Tell us about the most emotionally moving space you’ve ever existed in.
When I lived and studied in Liverpool which is a quite harsh looking, but jolly city with a lot of history, I would walk through the rough streets, but walk past people who take the time to greet someone, “good morning love,” if you’d make eye contact. I have wonderful memories of the feeling of gratitude of walking through that environment and up to my university where choir would be the first class of the morning, and spending the first hours of the day singing in harmony with my peers. I think of those times as the most romantic of my life.
While your EP Spaces explores the beauty and wonder of human connectivity, it also surveys the harrowing nature of loss. Describe a space that would make someone feel uneasy, unnerved.
I think that one of the most heartbreaking realities we as human beings need to accept is that everything we embody or have will at some point have an end. Eras, relationships, the high of falling in love, your parents presence, youth. And I think we live life forgetting that everything is temporary, and maybe that’s necessary in order to live, but I have felt that some of my most unnerved and uneasy emotions have been the times when I am reminded of just that.
For many of us, bedrooms are sacred spaces to reflect, unwind, and let go. What are some essential items that take up space in your bedroom?
“I think that one of the most heartbreaking realities we as human beings need to accept is that everything we embody or have will at some point have an end. Eras, relationships, the high of falling in love, your parents presence, youth.”
Do you ever feel confined to one medium of creativity? Is it difficult to move from acting into songwriting?
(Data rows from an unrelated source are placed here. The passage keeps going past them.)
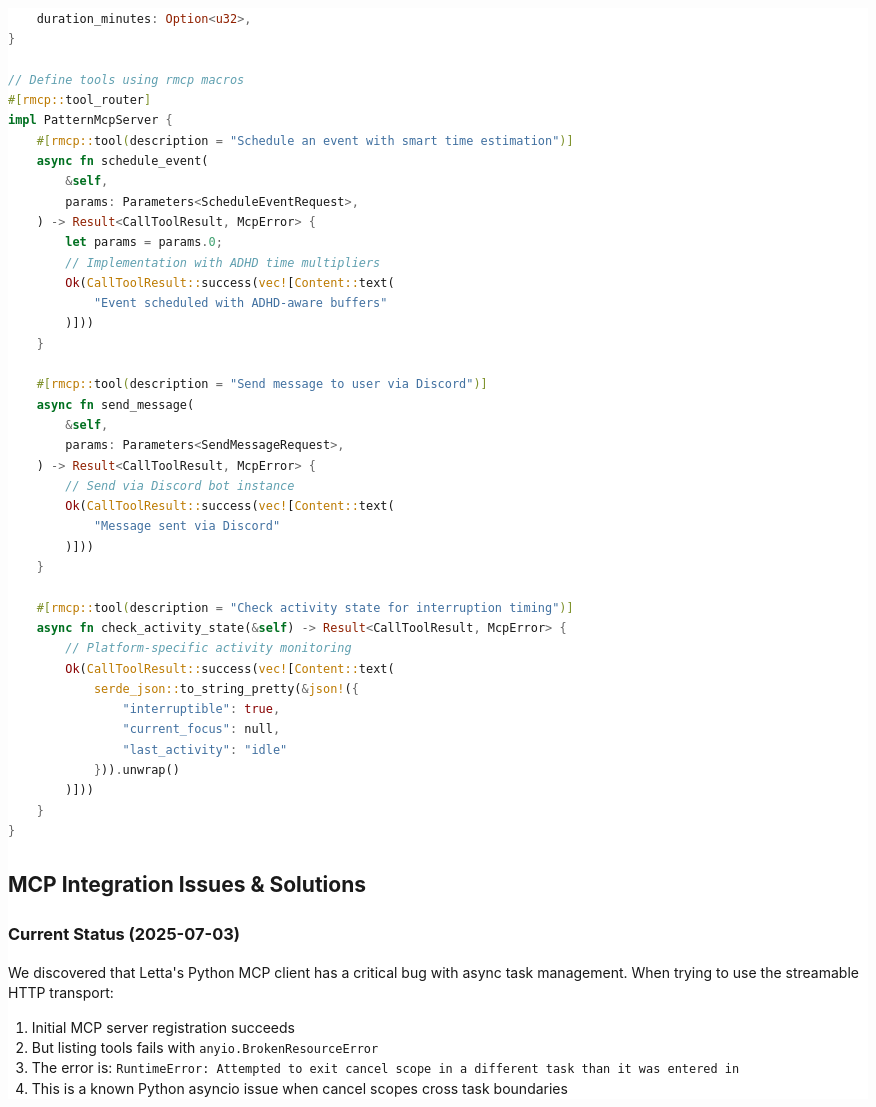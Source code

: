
 ```rust
    duration_minutes: Option<u32>,
}

// Define tools using rmcp macros
#[rmcp::tool_router]
impl PatternMcpServer {
    #[rmcp::tool(description = "Schedule an event with smart time estimation")]
    async fn schedule_event(
        &self,
        params: Parameters<ScheduleEventRequest>,
    ) -> Result<CallToolResult, McpError> {
        let params = params.0;
        // Implementation with ADHD time multipliers
        Ok(CallToolResult::success(vec![Content::text(
            "Event scheduled with ADHD-aware buffers"
        )]))
    }

    #[rmcp::tool(description = "Send message to user via Discord")]
    async fn send_message(
        &self,
        params: Parameters<SendMessageRequest>,
    ) -> Result<CallToolResult, McpError> {
        // Send via Discord bot instance
        Ok(CallToolResult::success(vec![Content::text(
            "Message sent via Discord"
        )]))
    }

    #[rmcp::tool(description = "Check activity state for interruption timing")]
    async fn check_activity_state(&self) -> Result<CallToolResult, McpError> {
        // Platform-specific activity monitoring
        Ok(CallToolResult::success(vec![Content::text(
            serde_json::to_string_pretty(&json!({
                "interruptible": true,
                "current_focus": null,
                "last_activity": "idle"
            })).unwrap()
        )]))
    }
}
```

## MCP Integration Issues & Solutions

### Current Status (2025-07-03)
We discovered that Letta's Python MCP client has a critical bug with async task management. When trying to use the streamable HTTP transport:
1. Initial MCP server registration succeeds
2. But listing tools fails with `anyio.BrokenResourceError`
3. The error is: `RuntimeError: Attempted to exit cancel scope in a different task than it was entered in`
4. This is a known Python asyncio issue when cancel scopes cross task boundaries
Yes, I sometimes feel confined to one creativity, being acting, because the most known identity attached to my name and face is through the character or me as an actor. When I am trying to communicate as myself and as a musician I have found it’s hard when the replies of my communication have been replies to my character or me as an actor. But of course, I understand why and what we identify with ourselves dont always align with what others identify us as, and I guess that’s just how it is, but I have sometimes thought about if acting is destructive to my music. But I have concluded that I love both arts and I am just as much, if not more so a musician, so I’ll just have to show them.
Do the characters you play on TV and in film exist in your music?
No, but personal experiences from the time of recording exist in my music, but I have not yet written any music with the perspective of a character I’ve played. I might one day, but I don’t think it will be any one of the past characters I’ve played.
Where in space do those characters exist after you have stepped out of a role?
I think that every actor needs to find a common thread or understanding of the character they play in order to play them right, so I think that some of the qualities dug out to play a character will stick somewhere in oneself after playing them.
“I can feel very distant from the world sometimes, and sometimes very close and in sync with it, but it fluctuates and I can’t take either for granted.”
If space is everything, what is the opposite of space?
Time. Because every space we live in is robbed by time.
Spaces also touches on themes of distance. What role does distance play in your life?
I can feel very distant from the world sometimes, and sometimes very close and in sync with it, but it fluctuates and I can’t take either for granted. Plus, I think that distance in many forms and contexts can make a person more reflected towards life, space and distance itself.
What gratitude do you have for distance and what about distance do you struggle with?
Distance is reflection, distance is the opportunity to realise, and distance itself can also work as comfort. For me at least.